GUNNISON, Sanpete County — Deer running across a two-lane highway is something that worries a lot of people who have to drive when it is dark. However, it is a challenge for the Utah Department of Transportation to keep deer and elk off the highways in rural areas.
The deaths of two people because of a deer collision has their families asking for safety improvements.
Early on Nov. 18, a deer carcass in the road caused two vehicles to collide in Gunnison, Sanpete County. Kay Matthews died in the crash and Brady Simons died three days later. The accident raised concern from residents and family and friends of the victims about the dangers of deer on the highway.
“We are meeting with county officials and hoping to create some teamwork here in this area that will help us come up with a working solution in those areas,” said Kevin Kitchen, UDOT spokesman.
Farmers' fields run along U.S. 89 and attract deer, especially in Sanpete County.

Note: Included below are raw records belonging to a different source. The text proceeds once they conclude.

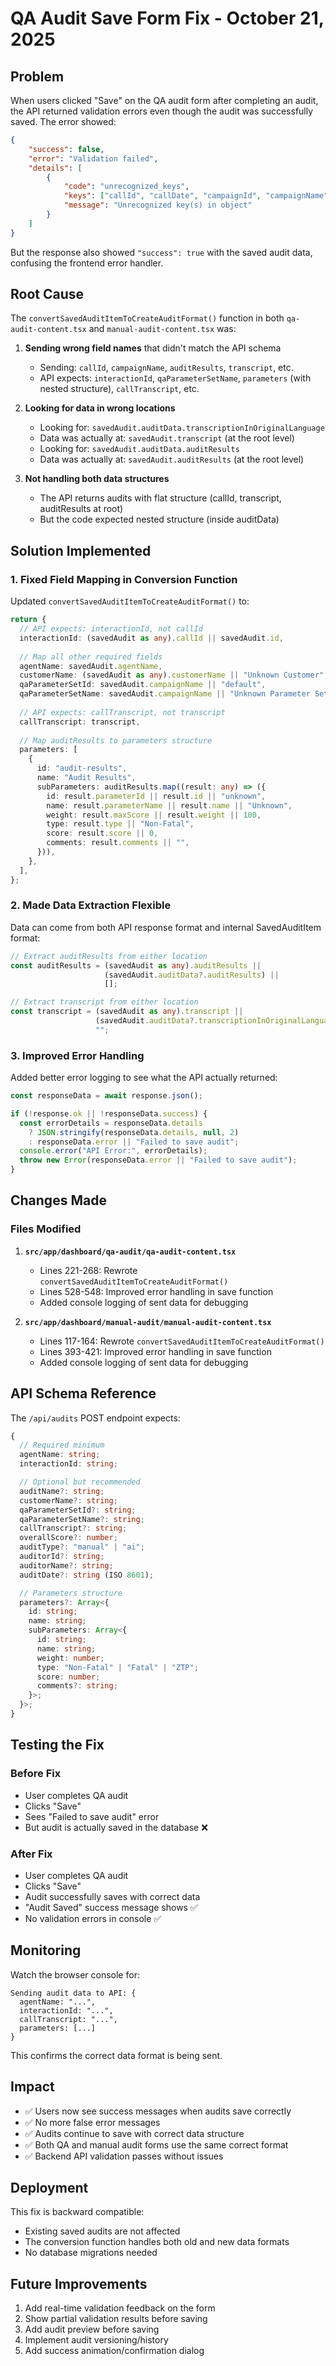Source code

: # QA Audit Save Form Fix - October 21, 2025

## Problem

When users clicked "Save" on the QA audit form after completing an audit, the API returned validation errors even though the audit was successfully saved. The error showed:

```json
{
    "success": false,
    "error": "Validation failed",
    "details": [
        {
            "code": "unrecognized_keys",
            "keys": ["callId", "callDate", "campaignId", "campaignName", "auditResults", "maxPossibleScore", "transcript", "auditedBy"],
            "message": "Unrecognized key(s) in object"
        }
    ]
}
```

But the response also showed `"success": true` with the saved audit data, confusing the frontend error handler.

## Root Cause

The `convertSavedAuditItemToCreateAuditFormat()` function in both `qa-audit-content.tsx` and `manual-audit-content.tsx` was:

1. **Sending wrong field names** that didn't match the API schema
   - Sending: `callId`, `campaignName`, `auditResults`, `transcript`, etc.
   - API expects: `interactionId`, `qaParameterSetName`, `parameters` (with nested structure), `callTranscript`, etc.

2. **Looking for data in wrong locations**
   - Looking for: `savedAudit.auditData.transcriptionInOriginalLanguage`
   - Data was actually at: `savedAudit.transcript` (at the root level)
   - Looking for: `savedAudit.auditData.auditResults`
   - Data was actually at: `savedAudit.auditResults` (at the root level)

3. **Not handling both data structures**
   - The API returns audits with flat structure (callId, transcript, auditResults at root)
   - But the code expected nested structure (inside auditData)

## Solution Implemented

### 1. **Fixed Field Mapping in Conversion Function**

Updated `convertSavedAuditItemToCreateAuditFormat()` to:

```typescript
return {
  // API expects: interactionId, not callId
  interactionId: (savedAudit as any).callId || savedAudit.id,
  
  // Map all other required fields
  agentName: savedAudit.agentName,
  customerName: (savedAudit as any).customerName || "Unknown Customer",
  qaParameterSetId: savedAudit.campaignName || "default",
  qaParameterSetName: savedAudit.campaignName || "Unknown Parameter Set",
  
  // API expects: callTranscript, not transcript
  callTranscript: transcript,
  
  // Map auditResults to parameters structure
  parameters: [
    {
      id: "audit-results",
      name: "Audit Results",
      subParameters: auditResults.map((result: any) => ({
        id: result.parameterId || result.id || "unknown",
        name: result.parameterName || result.name || "Unknown",
        weight: result.maxScore || result.weight || 100,
        type: result.type || "Non-Fatal",
        score: result.score || 0,
        comments: result.comments || "",
      })),
    },
  ],
};
```

### 2. **Made Data Extraction Flexible**

Data can come from both API response format and internal SavedAuditItem format:

```typescript
// Extract auditResults from either location
const auditResults = (savedAudit as any).auditResults || 
                     (savedAudit.auditData?.auditResults) || 
                     [];

// Extract transcript from either location
const transcript = (savedAudit as any).transcript || 
                   (savedAudit.auditData?.transcriptionInOriginalLanguage) || 
                   "";
```

### 3. **Improved Error Handling**

Added better error logging to see what the API actually returned:

```typescript
const responseData = await response.json();

if (!response.ok || !responseData.success) {
  const errorDetails = responseData.details 
    ? JSON.stringify(responseData.details, null, 2)
    : responseData.error || "Failed to save audit";
  console.error("API Error:", errorDetails);
  throw new Error(responseData.error || "Failed to save audit");
}
```

## Changes Made

### Files Modified

1. **`src/app/dashboard/qa-audit/qa-audit-content.tsx`**
   - Lines 221-268: Rewrote `convertSavedAuditItemToCreateAuditFormat()`
   - Lines 528-548: Improved error handling in save function
   - Added console logging of sent data for debugging

2. **`src/app/dashboard/manual-audit/manual-audit-content.tsx`**
   - Lines 117-164: Rewrote `convertSavedAuditItemToCreateAuditFormat()`
   - Lines 393-421: Improved error handling in save function
   - Added console logging of sent data for debugging

## API Schema Reference

The `/api/audits` POST endpoint expects:

```typescript
{
  // Required minimum
  agentName: string;
  interactionId: string;

  // Optional but recommended
  auditName?: string;
  customerName?: string;
  qaParameterSetId?: string;
  qaParameterSetName?: string;
  callTranscript?: string;
  overallScore?: number;
  auditType?: "manual" | "ai";
  auditorId?: string;
  auditorName?: string;
  auditDate?: string (ISO 8601);

  // Parameters structure
  parameters?: Array<{
    id: string;
    name: string;
    subParameters: Array<{
      id: string;
      name: string;
      weight: number;
      type: "Non-Fatal" | "Fatal" | "ZTP";
      score: number;
      comments?: string;
    }>;
  }>;
}
```

## Testing the Fix

### Before Fix
- User completes QA audit
- Clicks "Save"
- Sees "Failed to save audit" error
- But audit is actually saved in the database ❌

### After Fix
- User completes QA audit
- Clicks "Save"
- Audit successfully saves with correct data
- "Audit Saved" success message shows ✅
- No validation errors in console ✅

## Monitoring

Watch the browser console for:

```
Sending audit data to API: {
  agentName: "...",
  interactionId: "...",
  callTranscript: "...",
  parameters: [...]
}
```

This confirms the correct data format is being sent.

## Impact

- ✅ Users now see success messages when audits save correctly
- ✅ No more false error messages
- ✅ Audits continue to save with correct data structure
- ✅ Both QA and manual audit forms use the same correct format
- ✅ Backend API validation passes without issues

## Deployment

This fix is backward compatible:
- Existing saved audits are not affected
- The conversion function handles both old and new data formats
- No database migrations needed

## Future Improvements

1. Add real-time validation feedback on the form
2. Show partial validation results before saving
3. Add audit preview before saving
4. Implement audit versioning/history
5. Add success animation/confirmation dialog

With an estimated 400 deer hit by cars along that highway every year, some residents believe a tunnel could help in the worst locations.
Deer tunnels — allowing deer to cross under the road and stay out of the way of drivers — have proved successful in other rural areas but they are expensive.

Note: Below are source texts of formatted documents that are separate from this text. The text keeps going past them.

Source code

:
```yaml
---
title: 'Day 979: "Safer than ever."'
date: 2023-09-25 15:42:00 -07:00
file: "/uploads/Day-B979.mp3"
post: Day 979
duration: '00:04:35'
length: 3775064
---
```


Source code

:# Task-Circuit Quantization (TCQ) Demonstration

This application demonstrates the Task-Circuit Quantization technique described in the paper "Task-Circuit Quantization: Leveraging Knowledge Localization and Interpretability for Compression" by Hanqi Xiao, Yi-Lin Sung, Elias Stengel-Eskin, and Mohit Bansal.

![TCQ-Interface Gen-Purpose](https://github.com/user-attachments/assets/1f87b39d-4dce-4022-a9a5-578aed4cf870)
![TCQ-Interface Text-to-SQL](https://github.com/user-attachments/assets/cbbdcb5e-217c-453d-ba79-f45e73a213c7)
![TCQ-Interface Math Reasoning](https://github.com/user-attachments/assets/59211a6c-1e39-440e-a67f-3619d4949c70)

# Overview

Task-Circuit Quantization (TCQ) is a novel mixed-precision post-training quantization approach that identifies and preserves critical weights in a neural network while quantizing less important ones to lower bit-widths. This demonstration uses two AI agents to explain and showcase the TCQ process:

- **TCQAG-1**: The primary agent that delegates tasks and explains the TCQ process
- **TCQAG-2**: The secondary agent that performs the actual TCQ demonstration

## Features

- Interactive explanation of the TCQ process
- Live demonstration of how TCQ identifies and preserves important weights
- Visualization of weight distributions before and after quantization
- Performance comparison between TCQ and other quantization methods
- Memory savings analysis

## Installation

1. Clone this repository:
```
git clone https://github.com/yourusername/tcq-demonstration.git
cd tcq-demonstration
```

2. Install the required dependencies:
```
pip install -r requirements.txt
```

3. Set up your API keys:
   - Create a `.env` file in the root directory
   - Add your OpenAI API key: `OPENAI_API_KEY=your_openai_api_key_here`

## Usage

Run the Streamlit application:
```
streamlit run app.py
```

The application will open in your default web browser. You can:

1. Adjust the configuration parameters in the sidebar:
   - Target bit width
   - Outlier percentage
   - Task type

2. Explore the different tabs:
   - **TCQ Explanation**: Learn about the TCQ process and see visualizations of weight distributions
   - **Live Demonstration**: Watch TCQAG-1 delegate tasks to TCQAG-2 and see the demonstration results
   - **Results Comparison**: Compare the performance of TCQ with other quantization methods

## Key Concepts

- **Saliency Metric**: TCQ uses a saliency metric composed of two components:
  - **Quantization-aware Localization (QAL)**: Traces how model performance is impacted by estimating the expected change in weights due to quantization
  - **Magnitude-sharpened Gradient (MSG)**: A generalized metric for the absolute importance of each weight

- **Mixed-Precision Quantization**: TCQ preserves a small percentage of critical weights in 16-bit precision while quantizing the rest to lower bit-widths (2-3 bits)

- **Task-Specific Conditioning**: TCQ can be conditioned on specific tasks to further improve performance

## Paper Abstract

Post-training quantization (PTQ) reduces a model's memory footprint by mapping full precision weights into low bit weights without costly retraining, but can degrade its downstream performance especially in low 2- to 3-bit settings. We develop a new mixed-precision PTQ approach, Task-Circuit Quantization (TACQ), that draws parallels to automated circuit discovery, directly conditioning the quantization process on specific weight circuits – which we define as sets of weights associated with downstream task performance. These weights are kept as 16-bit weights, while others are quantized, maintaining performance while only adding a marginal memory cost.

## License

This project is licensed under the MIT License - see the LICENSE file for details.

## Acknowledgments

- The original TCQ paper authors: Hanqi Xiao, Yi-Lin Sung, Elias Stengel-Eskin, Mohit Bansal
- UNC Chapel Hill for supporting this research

“We do have signs and fences and mitigation measures in place for wildlife,” Kitchen said.
Scott Lund said he misses his young ranch hand, Simons.
“Brady, his whole life he wanted to work on a ranch,” Lund said. “It’s terrible there’s just a lot of deer even in the same place the accident happened, my wife and I were coming home and we almost hit one just shortly after it happened to Brady.”